* Problem to work on: I'd like the entries reproduced exactly, with the images omitted.

═════ The input ═════

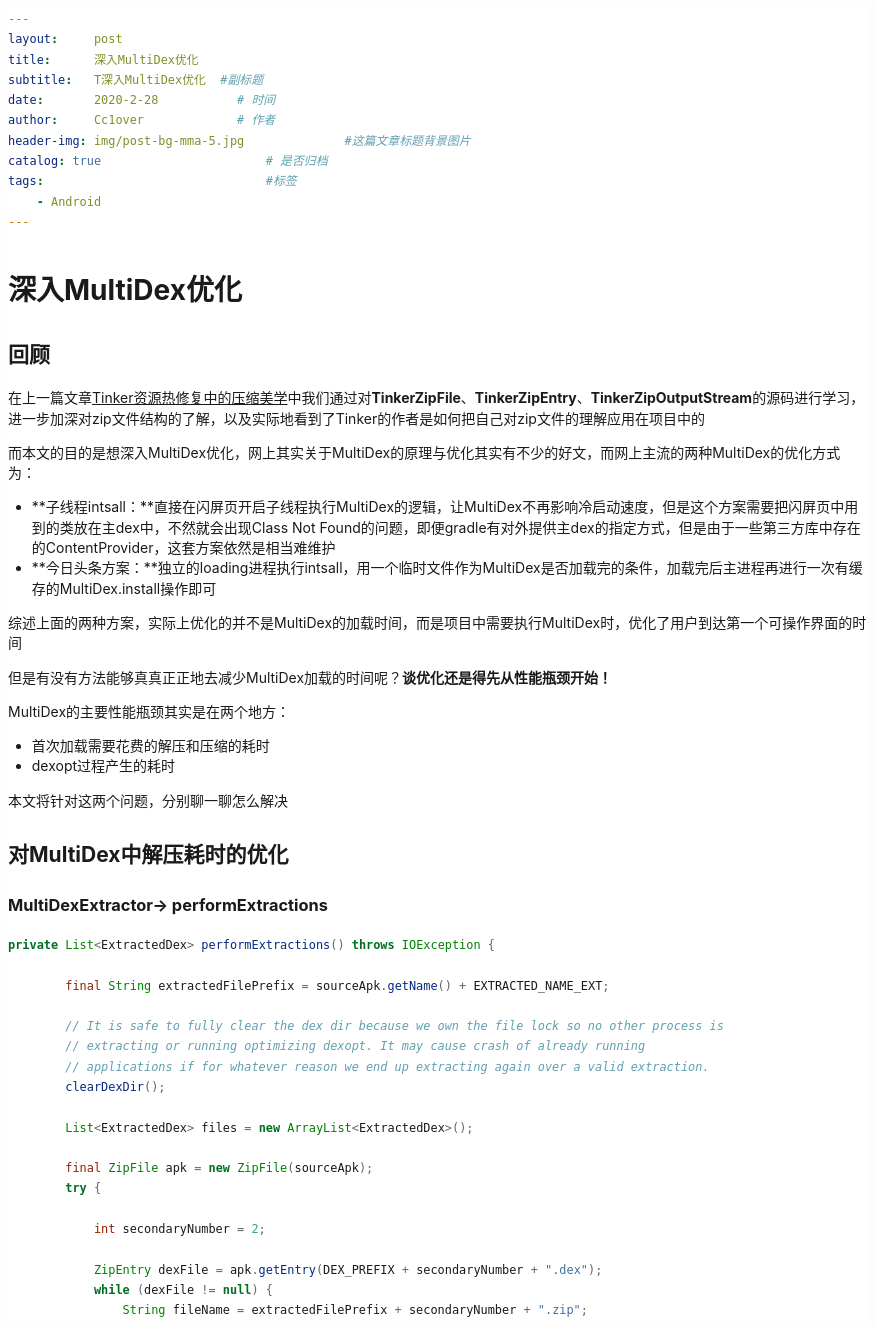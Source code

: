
 ```yaml
---
layout:     post   				    
title:      深入MultiDex优化
subtitle:   T深入MultiDex优化  #副标题
date:       2020-2-28		   	# 时间
author:     Cc1over				# 作者
header-img: img/post-bg-mma-5.jpg              #这篇文章标题背景图片
catalog: true 						# 是否归档
tags:								#标签
    - Android
---
```


# 深入MultiDex优化

## 回顾

在上一篇文章[Tinker资源热修复中的压缩美学](<https://cc1over.github.io/2020/02/28/Tinker%E8%B5%84%E6%BA%90%E7%83%AD%E4%BF%AE%E5%A4%8D%E4%B8%AD%E7%9A%84%E5%8E%8B%E7%BC%A9%E7%BE%8E%E5%AD%A6/>)中我们通过对**TinkerZipFile**、**TinkerZipEntry**、**TinkerZipOutputStream**的源码进行学习，进一步加深对zip文件结构的了解，以及实际地看到了Tinker的作者是如何把自己对zip文件的理解应用在项目中的

而本文的目的是想深入MultiDex优化，网上其实关于MultiDex的原理与优化其实有不少的好文，而网上主流的两种MultiDex的优化方式为：

* **子线程intsall：**直接在闪屏页开启子线程执行MultiDex的逻辑，让MultiDex不再影响冷启动速度，但是这个方案需要把闪屏页中用到的类放在主dex中，不然就会出现Class Not Found的问题，即便gradle有对外提供主dex的指定方式，但是由于一些第三方库中存在的ContentProvider，这套方案依然是相当难维护
* **今日头条方案：**独立的loading进程执行intsall，用一个临时文件作为MultiDex是否加载完的条件，加载完后主进程再进行一次有缓存的MultiDex.install操作即可

综述上面的两种方案，实际上优化的并不是MultiDex的加载时间，而是项目中需要执行MultiDex时，优化了用户到达第一个可操作界面的时间

但是有没有方法能够真真正正地去减少MultiDex加载的时间呢？**谈优化还是得先从性能瓶颈开始！**

MultiDex的主要性能瓶颈其实是在两个地方：

* 首次加载需要花费的解压和压缩的耗时
* dexopt过程产生的耗时

本文将针对这两个问题，分别聊一聊怎么解决

## 对MultiDex中解压耗时的优化

### MultiDexExtractor-> performExtractions 

```java
private List<ExtractedDex> performExtractions() throws IOException {

        final String extractedFilePrefix = sourceApk.getName() + EXTRACTED_NAME_EXT;

        // It is safe to fully clear the dex dir because we own the file lock so no other process is
        // extracting or running optimizing dexopt. It may cause crash of already running
        // applications if for whatever reason we end up extracting again over a valid extraction.
        clearDexDir();

        List<ExtractedDex> files = new ArrayList<ExtractedDex>();

        final ZipFile apk = new ZipFile(sourceApk);
        try {

            int secondaryNumber = 2;

            ZipEntry dexFile = apk.getEntry(DEX_PREFIX + secondaryNumber + ".dex");
            while (dexFile != null) {
                String fileName = extractedFilePrefix + secondaryNumber + ".zip";
```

═════

* Task answer:
Source code

:
 ```yaml
---
layout:     post   				    
title:      深入MultiDex优化
subtitle:   T深入MultiDex优化  #副标题
date:       2020-2-28		   	# 时间
author:     Cc1over				# 作者
header-img: img/post-bg-mma-5.jpg              #这篇文章标题背景图片
catalog: true 						# 是否归档
tags:								#标签
    - Android
---
```


# 深入MultiDex优化

## 回顾

在上一篇文章[Tinker资源热修复中的压缩美学](<https://cc1over.github.io/2020/02/28/Tinker%E8%B5%84%E6%BA%90%E7%83%AD%E4%BF%AE%E5%A4%8D%E4%B8%AD%E7%9A%84%E5%8E%8B%E7%BC%A9%E7%BE%8E%E5%AD%A6/>)中我们通过对**TinkerZipFile**、**TinkerZipEntry**、**TinkerZipOutputStream**的源码进行学习，进一步加深对zip文件结构的了解，以及实际地看到了Tinker的作者是如何把自己对zip文件的理解应用在项目中的

而本文的目的是想深入MultiDex优化，网上其实关于MultiDex的原理与优化其实有不少的好文，而网上主流的两种MultiDex的优化方式为：

* **子线程intsall：**直接在闪屏页开启子线程执行MultiDex的逻辑，让MultiDex不再影响冷启动速度，但是这个方案需要把闪屏页中用到的类放在主dex中，不然就会出现Class Not Found的问题，即便gradle有对外提供主dex的指定方式，但是由于一些第三方库中存在的ContentProvider，这套方案依然是相当难维护
* **今日头条方案：**独立的loading进程执行intsall，用一个临时文件作为MultiDex是否加载完的条件，加载完后主进程再进行一次有缓存的MultiDex.install操作即可

综述上面的两种方案，实际上优化的并不是MultiDex的加载时间，而是项目中需要执行MultiDex时，优化了用户到达第一个可操作界面的时间

但是有没有方法能够真真正正地去减少MultiDex加载的时间呢？**谈优化还是得先从性能瓶颈开始！**

MultiDex的主要性能瓶颈其实是在两个地方：

* 首次加载需要花费的解压和压缩的耗时
* dexopt过程产生的耗时

本文将针对这两个问题，分别聊一聊怎么解决

## 对MultiDex中解压耗时的优化

### MultiDexExtractor-> performExtractions 

```java
private List<ExtractedDex> performExtractions() throws IOException {

        final String extractedFilePrefix = sourceApk.getName() + EXTRACTED_NAME_EXT;

        // It is safe to fully clear the dex dir because we own the file lock so no other process is
        // extracting or running optimizing dexopt. It may cause crash of already running
        // applications if for whatever reason we end up extracting again over a valid extraction.
        clearDexDir();

        List<ExtractedDex> files = new ArrayList<ExtractedDex>();

        final ZipFile apk = new ZipFile(sourceApk);
        try {

            int secondaryNumber = 2;

            ZipEntry dexFile = apk.getEntry(DEX_PREFIX + secondaryNumber + ".dex");
            while (dexFile != null) {
                String fileName = extractedFilePrefix + secondaryNumber + ".zip";
```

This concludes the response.